**What is needed**
Restate word for word the lines from the one containing "del arreglo pasados" through the end of the listing below, with both ends included.
============
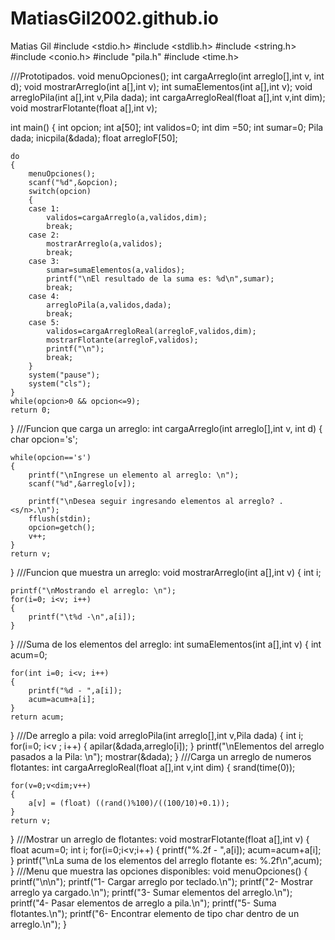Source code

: # MatiasGil2002.github.io
Matias Gil
#include <stdio.h>
#include <stdlib.h>
#include <string.h>
#include <conio.h>
#include "pila.h"
#include <time.h>

///Prototipados.
void menuOpciones();
int cargaArreglo(int arreglo[],int v, int d);
void mostrarArreglo(int a[],int v);
int sumaElementos(int a[],int v);
void arregloPila(int a[],int v,Pila dada);
int cargaArregloReal(float a[],int v,int dim);
void mostrarFlotante(float a[],int v);

int main()
{
    int opcion;
    int a[50];
    int validos=0;
    int dim =50;
    int sumar=0;
    Pila dada;
    inicpila(&dada);
    float arregloF[50];

    do
    {
        menuOpciones();
        scanf("%d",&opcion);
        switch(opcion)
        {
        case 1:
            validos=cargaArreglo(a,validos,dim);
            break;
        case 2:
            mostrarArreglo(a,validos);
            break;
        case 3:
            sumar=sumaElementos(a,validos);
            printf("\nEl resultado de la suma es: %d\n",sumar);
            break;
        case 4:
            arregloPila(a,validos,dada);
            break;
        case 5:
            validos=cargaArregloReal(arregloF,validos,dim);
            mostrarFlotante(arregloF,validos);
            printf("\n");
            break;
        }
        system("pause");
        system("cls");
    }
    while(opcion>0 && opcion<=9);
    return 0;
}
///Funcion que carga un arreglo:
int cargaArreglo(int arreglo[],int v, int d)
{
    char opcion='s';

    while(opcion=='s')
    {
        printf("\nIngrese un elemento al arreglo: \n");
        scanf("%d",&arreglo[v]);

        printf("\nDesea seguir ingresando elementos al arreglo? .<s/n>.\n");
        fflush(stdin);
        opcion=getch();
        v++;
    }
    return v;
}
///Funcion que muestra un arreglo:
void mostrarArreglo(int a[],int v)
{
    int i;

    printf("\nMostrando el arreglo: \n");
    for(i=0; i<v; i++)
    {
        printf("\t%d -\n",a[i]);
    }
}
///Suma de los elementos del arreglo:
int sumaElementos(int a[],int v)
{
    int acum=0;

    for(int i=0; i<v; i++)
    {
        printf("%d - ",a[i]);
        acum=acum+a[i];
    }
    return acum;
}
///De arreglo a pila:
void arregloPila(int arreglo[],int v,Pila dada)
{
    int i;
    for(i=0; i<v ; i++)
    {
        apilar(&dada,arreglo[i]);
    }
    printf("\nElementos del arreglo pasados a la Pila: \n");
    mostrar(&dada);
}
///Carga un arreglo de numeros flotantes:
int cargaArregloReal(float a[],int v,int dim)
{
    srand(time(0));

    for(v=0;v<dim;v++)
    {
        a[v] = (float) ((rand()%100)/((100/10)+0.1));
    }
    return v;
}
///Mostrar un arreglo de flotantes:
void mostrarFlotante(float a[],int v)
{
    float acum=0;
    int i;
    for(i=0;i<v;i++)
    {
        printf("%.2f - ",a[i]);
        acum=acum+a[i];
    }
    printf("\nLa suma de los elementos del arreglo flotante es: %.2f\n",acum);
}
///Menu que muestra las opciones disponibles:
void menuOpciones()
{
    printf("\n\n");
    printf("1- Cargar arreglo por teclado.\n");
    printf("2- Mostrar arreglo ya cargado.\n");
    printf("3- Sumar elementos del arreglo.\n");
    printf("4- Pasar elementos de arreglo a pila.\n");
    printf("5- Suma flotantes.\n");
    printf("6- Encontrar elemento de tipo char dentro de un arreglo.\n");
}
============
**Result below**
    printf("\nElementos del arreglo pasados a la Pila: \n");
    mostrar(&dada);
}
///Carga un arreglo de numeros flotantes:
int cargaArregloReal(float a[],int v,int dim)
{
    srand(time(0));

    for(v=0;v<dim;v++)
    {
        a[v] = (float) ((rand()%100)/((100/10)+0.1));
    }
    return v;
}
///Mostrar un arreglo de flotantes:
void mostrarFlotante(float a[],int v)
{
    float acum=0;
    int i;
    for(i=0;i<v;i++)
    {
        printf("%.2f - ",a[i]);
        acum=acum+a[i];
    }
    printf("\nLa suma de los elementos del arreglo flotante es: %.2f\n",acum);
}
///Menu que muestra las opciones disponibles:
void menuOpciones()
{
    printf("\n\n");
    printf("1- Cargar arreglo por teclado.\n");
    printf("2- Mostrar arreglo ya cargado.\n");
    printf("3- Sumar elementos del arreglo.\n");
    printf("4- Pasar elementos de arreglo a pila.\n");
    printf("5- Suma flotantes.\n");
    printf("6- Encontrar elemento de tipo char dentro de un arreglo.\n");
}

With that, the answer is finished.